Dataset records:
________________

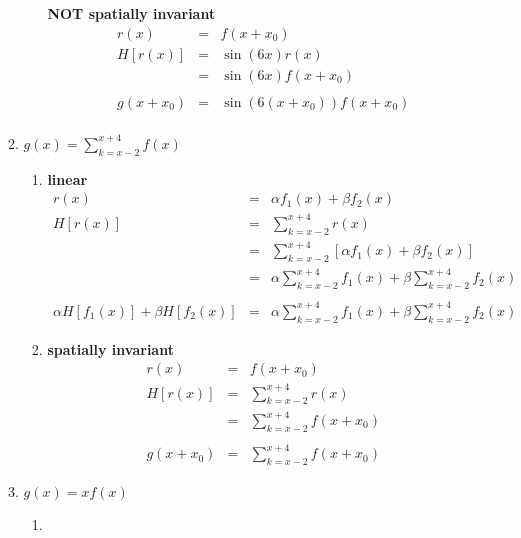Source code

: \documentclass[9pt]{article}
\begin{document}
\begin{enumerate}
\begin{enumerate}
\begin{enumerate}
            \textbf{NOT spatially invariant}
            \begin{eqnarray*}
              r(x) &=& f(x + x_0) \\
              H[r(x)] &=& \sin(6x) r(x) \\
                      &=& \sin(6x) f(x + x_0) \\
              \\
              g(x + x_0) &=& \sin(6(x + x_0)) f(x + x_0) \\
            \end{eqnarray*}
          \end{enumerate}
        \item
          $ g(x) = \sum_{k = x - 2}^{x + 4} f(x) $
          \begin{enumerate}
          \item
            \textbf{linear}
            \begin{eqnarray*}
              r(x) &=& \alpha f_1(x) + \beta f_2(x) \\
              H[r(x)] &=& \sum_{k=x-2}^{x+4} r(x) \\
                      &=& \sum_{k=x-2}^{x+4} [\alpha f_1(x) + \beta f_2(x)] \\
                      &=& \alpha \sum_{k=x-2}^{x+4} f_1(x) +
                          \beta \sum_{k=x-2}^{x+4} f_2(x) \\
              \\
              \alpha H[f_1(x)] + \beta H[f_2(x)]
                      &=& \alpha \sum_{k=x-2}^{x+4} f_1(x) +
                          \beta \sum_{k=x-2}^{x+4} f_2(x)
            \end{eqnarray*}
          \item
            \textbf{spatially invariant}
            \begin{eqnarray*}
              r(x) &=& f(x + x_0) \\
              H[r(x)] &=& \sum_{k=x-2}^{x+4} r(x) \\
                      &=& \sum_{k=x-2}^{x+4} f(x + x_0) \\
              \\
              g(x + x_0) &=& \sum_{k=x-2}^{x+4} f(x + x_0)
            \end{eqnarray*}
          \end{enumerate}
        \item
          $ g(x) = xf(x) $
          \begin{enumerate}
          \item

\end{enumerate}
\end{enumerate}
\end{enumerate}
\end{document}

________________

DIRECTIONS FOR THIS TASK →
Set down word for word the lines from the first entry through the line with "g(x + x_0) &=& \sin(6(x", both included, omitting pictures.

ANSWER TO THIS TASK →
Source code

: \documentclass[9pt]{article}
\begin{document}
\begin{enumerate}
\begin{enumerate}
\begin{enumerate}
            \textbf{NOT spatially invariant}
            \begin{eqnarray*}
              r(x) &=& f(x + x_0) \\
              H[r(x)] &=& \sin(6x) r(x) \\
                      &=& \sin(6x) f(x + x_0) \\
              \\
              g(x + x_0) &=& \sin(6(x + x_0)) f(x + x_0) \\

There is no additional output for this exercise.